───── The data

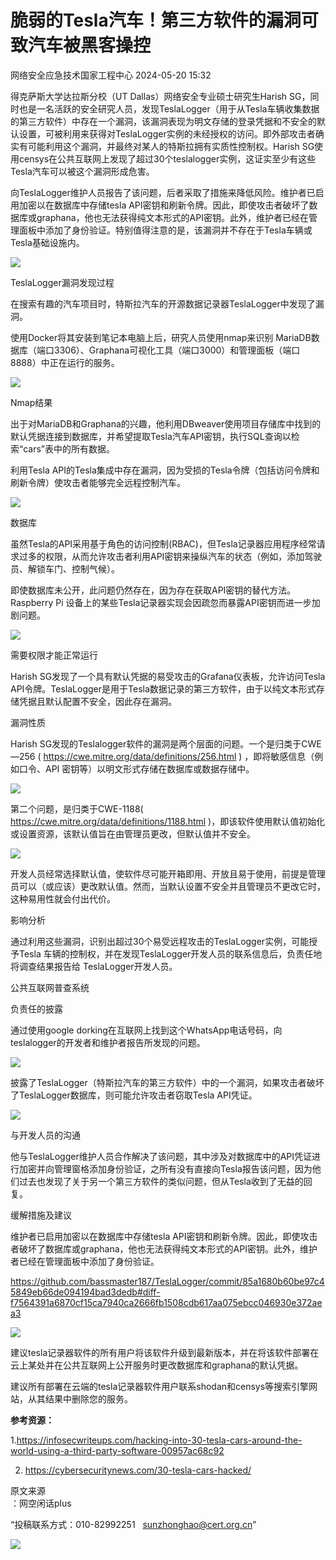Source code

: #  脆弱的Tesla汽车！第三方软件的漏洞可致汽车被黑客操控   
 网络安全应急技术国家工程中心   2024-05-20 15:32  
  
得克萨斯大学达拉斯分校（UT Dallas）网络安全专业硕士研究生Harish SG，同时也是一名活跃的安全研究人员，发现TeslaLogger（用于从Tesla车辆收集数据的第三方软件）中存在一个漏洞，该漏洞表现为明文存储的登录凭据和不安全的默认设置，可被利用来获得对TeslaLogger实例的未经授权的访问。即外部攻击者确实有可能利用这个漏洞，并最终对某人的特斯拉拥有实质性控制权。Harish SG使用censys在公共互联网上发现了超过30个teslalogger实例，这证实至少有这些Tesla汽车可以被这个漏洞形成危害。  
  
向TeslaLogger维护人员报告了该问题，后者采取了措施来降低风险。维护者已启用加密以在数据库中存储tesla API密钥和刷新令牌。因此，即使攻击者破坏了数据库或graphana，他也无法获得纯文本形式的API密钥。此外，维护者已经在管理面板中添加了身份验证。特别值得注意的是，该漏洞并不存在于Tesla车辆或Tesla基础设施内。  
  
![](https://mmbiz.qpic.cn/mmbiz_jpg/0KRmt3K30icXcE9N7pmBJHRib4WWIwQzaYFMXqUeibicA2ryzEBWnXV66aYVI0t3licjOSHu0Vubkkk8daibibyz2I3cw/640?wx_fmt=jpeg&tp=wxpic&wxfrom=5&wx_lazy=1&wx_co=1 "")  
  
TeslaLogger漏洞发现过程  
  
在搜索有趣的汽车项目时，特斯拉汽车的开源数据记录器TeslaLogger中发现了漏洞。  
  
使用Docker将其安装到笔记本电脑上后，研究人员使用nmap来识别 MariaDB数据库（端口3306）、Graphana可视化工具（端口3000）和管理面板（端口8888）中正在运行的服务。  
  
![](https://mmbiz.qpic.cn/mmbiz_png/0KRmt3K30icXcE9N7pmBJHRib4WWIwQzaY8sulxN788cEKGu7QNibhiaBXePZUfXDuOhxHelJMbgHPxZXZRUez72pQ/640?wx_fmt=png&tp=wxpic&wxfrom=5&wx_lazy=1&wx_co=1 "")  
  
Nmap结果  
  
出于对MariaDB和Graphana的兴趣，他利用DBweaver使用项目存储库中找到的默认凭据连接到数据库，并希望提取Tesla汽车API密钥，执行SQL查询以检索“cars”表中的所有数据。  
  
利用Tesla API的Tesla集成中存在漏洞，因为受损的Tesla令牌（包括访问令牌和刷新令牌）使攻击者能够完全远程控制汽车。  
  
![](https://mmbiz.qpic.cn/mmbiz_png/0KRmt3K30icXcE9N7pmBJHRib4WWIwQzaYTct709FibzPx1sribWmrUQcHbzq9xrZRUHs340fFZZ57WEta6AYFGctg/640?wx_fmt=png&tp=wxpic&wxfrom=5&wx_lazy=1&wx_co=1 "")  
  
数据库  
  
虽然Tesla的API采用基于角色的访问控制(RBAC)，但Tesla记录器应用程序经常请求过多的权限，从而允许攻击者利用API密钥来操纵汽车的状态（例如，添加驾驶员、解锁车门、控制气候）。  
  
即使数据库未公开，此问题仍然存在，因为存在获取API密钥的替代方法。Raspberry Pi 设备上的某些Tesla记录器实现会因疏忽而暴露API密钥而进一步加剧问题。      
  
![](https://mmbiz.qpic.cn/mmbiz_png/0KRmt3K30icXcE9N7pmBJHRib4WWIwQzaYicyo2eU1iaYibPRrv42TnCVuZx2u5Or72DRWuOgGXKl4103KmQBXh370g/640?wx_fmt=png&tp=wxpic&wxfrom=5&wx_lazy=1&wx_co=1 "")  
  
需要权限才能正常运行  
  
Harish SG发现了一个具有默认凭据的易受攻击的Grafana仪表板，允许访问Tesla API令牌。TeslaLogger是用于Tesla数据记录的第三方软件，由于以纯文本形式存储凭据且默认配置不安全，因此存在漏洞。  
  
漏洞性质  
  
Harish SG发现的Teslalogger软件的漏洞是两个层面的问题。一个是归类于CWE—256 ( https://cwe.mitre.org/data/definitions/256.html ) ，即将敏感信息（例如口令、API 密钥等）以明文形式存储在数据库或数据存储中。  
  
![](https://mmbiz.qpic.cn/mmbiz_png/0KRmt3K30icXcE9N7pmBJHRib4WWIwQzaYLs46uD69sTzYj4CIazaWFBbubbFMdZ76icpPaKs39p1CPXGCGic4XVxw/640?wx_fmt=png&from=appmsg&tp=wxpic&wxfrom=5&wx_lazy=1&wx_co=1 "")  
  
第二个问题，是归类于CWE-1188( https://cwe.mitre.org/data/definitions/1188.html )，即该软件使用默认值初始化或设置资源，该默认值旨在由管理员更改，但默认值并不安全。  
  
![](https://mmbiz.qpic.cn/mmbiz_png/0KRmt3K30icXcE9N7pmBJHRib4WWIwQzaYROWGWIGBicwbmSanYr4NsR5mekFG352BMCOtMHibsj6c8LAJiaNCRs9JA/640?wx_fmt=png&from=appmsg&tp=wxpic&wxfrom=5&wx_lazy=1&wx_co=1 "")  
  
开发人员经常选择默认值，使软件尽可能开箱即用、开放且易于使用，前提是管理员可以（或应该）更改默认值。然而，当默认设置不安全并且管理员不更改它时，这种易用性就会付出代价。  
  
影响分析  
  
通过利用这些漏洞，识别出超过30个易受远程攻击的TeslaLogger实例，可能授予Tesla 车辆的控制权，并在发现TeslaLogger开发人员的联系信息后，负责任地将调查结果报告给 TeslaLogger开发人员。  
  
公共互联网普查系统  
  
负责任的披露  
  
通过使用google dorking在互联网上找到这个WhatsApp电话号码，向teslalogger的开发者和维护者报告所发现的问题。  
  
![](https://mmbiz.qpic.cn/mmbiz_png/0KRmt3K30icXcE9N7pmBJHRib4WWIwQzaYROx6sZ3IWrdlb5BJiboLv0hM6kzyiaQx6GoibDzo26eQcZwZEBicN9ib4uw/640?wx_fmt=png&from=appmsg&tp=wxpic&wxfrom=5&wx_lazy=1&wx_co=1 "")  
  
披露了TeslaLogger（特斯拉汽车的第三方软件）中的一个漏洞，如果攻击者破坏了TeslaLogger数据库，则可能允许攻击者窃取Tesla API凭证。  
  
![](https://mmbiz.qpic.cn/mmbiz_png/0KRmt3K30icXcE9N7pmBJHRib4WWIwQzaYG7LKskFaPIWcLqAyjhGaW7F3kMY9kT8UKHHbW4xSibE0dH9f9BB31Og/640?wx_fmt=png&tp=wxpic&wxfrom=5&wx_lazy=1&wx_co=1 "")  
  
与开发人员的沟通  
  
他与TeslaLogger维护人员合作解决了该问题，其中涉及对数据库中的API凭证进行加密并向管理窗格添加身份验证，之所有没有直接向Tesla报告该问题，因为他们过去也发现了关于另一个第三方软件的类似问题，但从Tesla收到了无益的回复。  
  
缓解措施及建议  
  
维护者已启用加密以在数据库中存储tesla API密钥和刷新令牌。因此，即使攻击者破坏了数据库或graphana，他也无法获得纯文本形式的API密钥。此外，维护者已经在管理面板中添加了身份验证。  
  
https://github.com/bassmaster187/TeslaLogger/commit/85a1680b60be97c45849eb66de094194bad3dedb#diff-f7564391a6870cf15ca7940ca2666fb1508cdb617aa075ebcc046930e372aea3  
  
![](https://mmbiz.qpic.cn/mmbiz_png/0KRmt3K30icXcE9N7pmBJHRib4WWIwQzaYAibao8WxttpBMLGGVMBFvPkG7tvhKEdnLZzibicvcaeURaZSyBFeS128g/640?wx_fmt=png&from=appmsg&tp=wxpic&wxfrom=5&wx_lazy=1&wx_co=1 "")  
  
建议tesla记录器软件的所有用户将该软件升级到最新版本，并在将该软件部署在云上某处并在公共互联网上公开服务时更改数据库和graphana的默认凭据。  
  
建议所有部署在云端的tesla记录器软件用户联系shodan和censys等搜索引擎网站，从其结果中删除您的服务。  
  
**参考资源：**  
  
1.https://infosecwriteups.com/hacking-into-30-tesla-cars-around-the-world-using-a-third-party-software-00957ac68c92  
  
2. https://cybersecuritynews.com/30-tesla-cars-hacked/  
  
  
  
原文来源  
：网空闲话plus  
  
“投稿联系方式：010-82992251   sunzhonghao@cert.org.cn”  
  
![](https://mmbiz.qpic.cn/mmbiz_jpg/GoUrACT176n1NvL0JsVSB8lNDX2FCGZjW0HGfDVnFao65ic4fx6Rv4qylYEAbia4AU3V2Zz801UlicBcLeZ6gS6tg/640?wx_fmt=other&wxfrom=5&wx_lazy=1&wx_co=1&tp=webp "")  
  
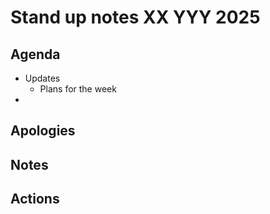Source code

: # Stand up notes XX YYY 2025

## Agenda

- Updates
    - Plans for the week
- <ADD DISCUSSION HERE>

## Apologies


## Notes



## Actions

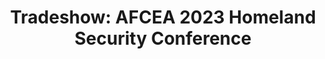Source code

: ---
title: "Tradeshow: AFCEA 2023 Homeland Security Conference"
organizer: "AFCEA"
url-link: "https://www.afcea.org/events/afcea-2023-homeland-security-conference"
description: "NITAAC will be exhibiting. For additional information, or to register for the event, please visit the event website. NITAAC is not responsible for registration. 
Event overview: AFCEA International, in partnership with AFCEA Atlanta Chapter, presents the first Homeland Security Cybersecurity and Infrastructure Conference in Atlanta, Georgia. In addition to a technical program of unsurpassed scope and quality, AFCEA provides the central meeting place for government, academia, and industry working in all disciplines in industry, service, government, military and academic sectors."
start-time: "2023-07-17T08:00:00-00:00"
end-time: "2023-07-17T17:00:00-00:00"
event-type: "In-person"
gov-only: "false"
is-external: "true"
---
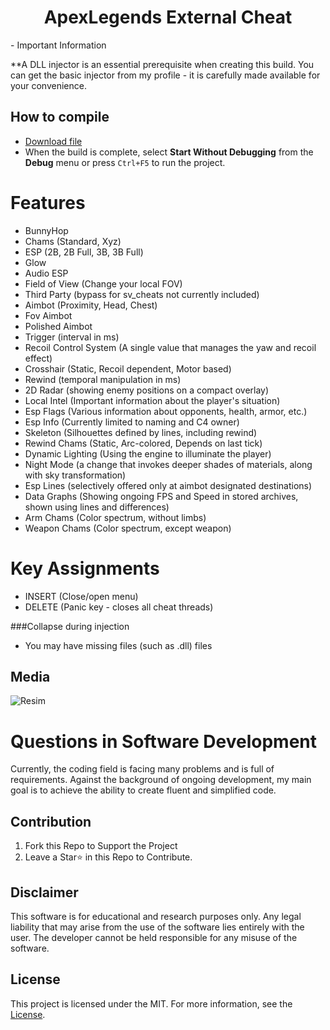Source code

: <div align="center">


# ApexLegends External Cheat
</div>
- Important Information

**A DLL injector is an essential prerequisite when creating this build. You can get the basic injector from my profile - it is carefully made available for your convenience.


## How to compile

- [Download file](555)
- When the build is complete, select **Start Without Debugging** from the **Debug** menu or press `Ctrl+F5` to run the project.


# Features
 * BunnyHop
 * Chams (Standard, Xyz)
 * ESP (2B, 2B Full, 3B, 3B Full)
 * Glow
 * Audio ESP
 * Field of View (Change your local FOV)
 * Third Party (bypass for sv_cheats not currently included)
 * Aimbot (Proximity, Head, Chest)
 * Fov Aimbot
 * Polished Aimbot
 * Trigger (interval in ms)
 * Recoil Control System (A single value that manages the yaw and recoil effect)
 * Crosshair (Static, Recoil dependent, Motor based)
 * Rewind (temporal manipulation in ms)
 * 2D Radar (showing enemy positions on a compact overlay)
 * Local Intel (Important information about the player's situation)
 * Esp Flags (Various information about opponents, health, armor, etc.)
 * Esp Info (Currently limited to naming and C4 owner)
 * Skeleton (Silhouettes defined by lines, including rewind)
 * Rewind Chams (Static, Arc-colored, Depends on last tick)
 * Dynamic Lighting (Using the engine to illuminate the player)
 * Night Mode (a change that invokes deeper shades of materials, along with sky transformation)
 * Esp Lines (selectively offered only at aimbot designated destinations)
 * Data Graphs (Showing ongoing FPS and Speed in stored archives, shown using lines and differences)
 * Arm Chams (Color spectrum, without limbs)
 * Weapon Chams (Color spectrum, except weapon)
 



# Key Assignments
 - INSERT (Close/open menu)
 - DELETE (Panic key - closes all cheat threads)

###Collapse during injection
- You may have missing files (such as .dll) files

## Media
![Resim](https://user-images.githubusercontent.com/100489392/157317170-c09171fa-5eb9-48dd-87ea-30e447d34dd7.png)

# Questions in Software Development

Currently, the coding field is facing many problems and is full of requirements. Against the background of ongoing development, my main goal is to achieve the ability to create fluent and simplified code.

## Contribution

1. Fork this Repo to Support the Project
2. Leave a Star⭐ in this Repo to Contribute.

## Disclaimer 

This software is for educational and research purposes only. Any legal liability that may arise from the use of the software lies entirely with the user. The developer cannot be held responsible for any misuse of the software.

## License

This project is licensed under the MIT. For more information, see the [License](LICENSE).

──────────

What to work on:
Among the lines above, repeat exactly those from the line with "###Collapse during injection" to the line with "## Contribution", counting both ends.

Output for this task:
###Collapse during injection
- You may have missing files (such as .dll) files

## Media
![Resim](https://user-images.githubusercontent.com/100489392/157317170-c09171fa-5eb9-48dd-87ea-30e447d34dd7.png)

# Questions in Software Development

Currently, the coding field is facing many problems and is full of requirements. Against the background of ongoing development, my main goal is to achieve the ability to create fluent and simplified code.

## Contribution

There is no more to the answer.